The Partido Verde’s origins trace back to 1979 and actions that do justice to its name. The party started as a group of neighbors in the southern edge of Mexico City fighting to save green spaces in their community. It became an official party in 1991 and steadily moved into the political arena’s center stage. Now the PVEM is the fourth largest political force in Mexico, measured by the congressional representation it obtained on the June 6 elections.
Being a political party, even a marginal one, can be a good business in Mexico, given the nation’s lavish public financing system. The PVEM has received some 7.4 billion pesos in federal support since 1997, or roughly $370 million at today’s exchange rates, and more in state-level funding and other noncash logistical support.

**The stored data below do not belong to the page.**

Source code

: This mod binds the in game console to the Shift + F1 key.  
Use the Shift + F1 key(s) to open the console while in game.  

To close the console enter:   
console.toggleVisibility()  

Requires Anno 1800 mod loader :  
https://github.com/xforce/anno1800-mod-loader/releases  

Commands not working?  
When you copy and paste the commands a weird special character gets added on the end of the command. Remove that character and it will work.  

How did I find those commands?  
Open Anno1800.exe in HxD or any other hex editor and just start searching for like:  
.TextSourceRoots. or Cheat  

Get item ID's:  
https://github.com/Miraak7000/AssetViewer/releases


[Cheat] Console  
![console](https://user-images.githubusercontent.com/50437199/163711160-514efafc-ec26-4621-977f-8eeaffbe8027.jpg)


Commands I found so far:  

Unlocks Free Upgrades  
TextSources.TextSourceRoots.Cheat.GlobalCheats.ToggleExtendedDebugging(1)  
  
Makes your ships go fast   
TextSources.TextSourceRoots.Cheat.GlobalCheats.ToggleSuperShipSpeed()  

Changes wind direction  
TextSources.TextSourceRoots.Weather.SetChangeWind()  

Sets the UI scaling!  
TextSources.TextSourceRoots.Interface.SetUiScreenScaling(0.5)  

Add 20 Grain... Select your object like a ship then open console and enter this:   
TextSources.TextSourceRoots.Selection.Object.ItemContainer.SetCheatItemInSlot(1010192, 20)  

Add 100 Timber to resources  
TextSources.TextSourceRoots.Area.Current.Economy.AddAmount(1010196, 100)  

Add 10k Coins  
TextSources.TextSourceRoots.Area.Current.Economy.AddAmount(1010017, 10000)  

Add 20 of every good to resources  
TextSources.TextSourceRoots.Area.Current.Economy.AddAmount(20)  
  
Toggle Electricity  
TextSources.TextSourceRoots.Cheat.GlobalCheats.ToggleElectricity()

Critics accuse the party of becoming a tightly controlled family business, one increasingly mired in controversy. Jorge González Torres consolidated the party and was president for 10 years, succeeded by his son, Jorge Emilio González Martínez, who ruled for another decade, until 2011. The two have retained power as members of the party’s national council. In this way, “the Partido Verde is a franchise of the González Torres family and a few politicians who have used it to get into public office and also to carry shady business,” said Miguel Ángel Toro, national director of the government program at the university Tecnológico de Monterrey.
Jorge Emilio González Martínez has been a particularly controversial character, a kind of epitome of much of what is wrong with the PVEM. As the party’s president in 2004, González Martínez was captured in a leaked video seemingly accepting a $2 million bribe for the construction of hotels in the beach resort hot spot of Cancún. Following an investigation, he was cleared of all charges. The Niño Verde (“green boy” in English), as González Martínez was widely called, was known to hire models and escorts for his luxurious parties. In 2011, a Bulgarian model fell to her death from a 19th floor apartment that belonged to González Martínez. Federal prosecutors classified it as suicide, and the Niño Verde again came out unscathed. And in 2013, while he was a senator, González Martínez was stopped and detained for drunken driving.

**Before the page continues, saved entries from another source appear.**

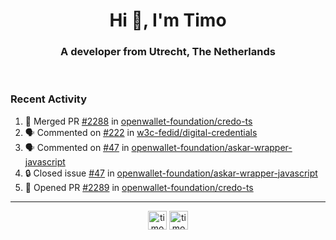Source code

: <h1 align="center">Hi 👋, I'm Timo</h1>
<h3 align="center">A developer from Utrecht, The Netherlands</h3>
<br/>
<!-- https://github.com/rahuldkjain/github-profile-readme-generator --!>

<!--  <p align="left"><img src="https://github-readme-stats.vercel.app/api?username=timoglastra&show_icons=true&count_private=true&" alt="timoglastra" /></p> --!>

<!--
Github language stats
<p align="left"><img src="https://github-readme-stats.vercel.app/api/top-langs/?username=timoglastra&layout=compact" alt="timoglastra" /><p>
-->

<!-- Codestats language stats -->
<!-- <p align="left"><img src="https://codestats-readme.vercel.app/api/top-langs/?username=timoglastra&layout=compact&language_count=12" alt="timoglastra" /><p>    --!>
  
<h3>Recent Activity</h3>

<!--START_SECTION:activity-->
1. 🎉 Merged PR [#2288](https://github.com/openwallet-foundation/credo-ts/pull/2288) in [openwallet-foundation/credo-ts](https://github.com/openwallet-foundation/credo-ts)
2. 🗣 Commented on [#222](https://github.com/w3c-fedid/digital-credentials/issues/222#issuecomment-2886905596) in [w3c-fedid/digital-credentials](https://github.com/w3c-fedid/digital-credentials)
3. 🗣 Commented on [#47](https://github.com/openwallet-foundation/askar-wrapper-javascript/issues/47#issuecomment-2886887991) in [openwallet-foundation/askar-wrapper-javascript](https://github.com/openwallet-foundation/askar-wrapper-javascript)
4. 🔒 Closed issue [#47](https://github.com/openwallet-foundation/askar-wrapper-javascript/issues/47) in [openwallet-foundation/askar-wrapper-javascript](https://github.com/openwallet-foundation/askar-wrapper-javascript)
5. 💪 Opened PR [#2289](https://github.com/openwallet-foundation/credo-ts/pull/2289) in [openwallet-foundation/credo-ts](https://github.com/openwallet-foundation/credo-ts)
<!--END_SECTION:activity-->

---

<p align="center">
<a href="https://twitter.com/timoglastra" target="blank"><img align="center" src="https://cdn.jsdelivr.net/npm/simple-icons@3.0.1/icons/twitter.svg" alt="timoglastra" height="30" width="30" /></a>
<a href="https://linkedin.com/in/timoglastra" target="blank"><img align="center" src="https://cdn.jsdelivr.net/npm/simple-icons@3.0.1/icons/linkedin.svg" alt="timoglastra" height="30" width="30" /></a>
</p>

Questionable behavior is endemic in the party, beyond its founding family. Manuel Velasco, a PVEM senator, is being investigated for some $24 million in diverted funds in the state of Chiapas when he was the state’s governor.
The Green Party symbolically changes color every presidential administration by siding with the political party most likely to win. It turned red, so to speak, through its alliance with the PRI, blue with the PAN, and now brown with López Obrador’s ruling party, Morena. The key to the Green Party’s survival lies in this tit for tat by which it helps the dominant parties retain power while also getting a slice of the cake. As a matter of fact, it’s not even recognized as a green party internationally. In 2009, the European Green Party withdrew its recognition after the PVEM campaigned for capital punishment.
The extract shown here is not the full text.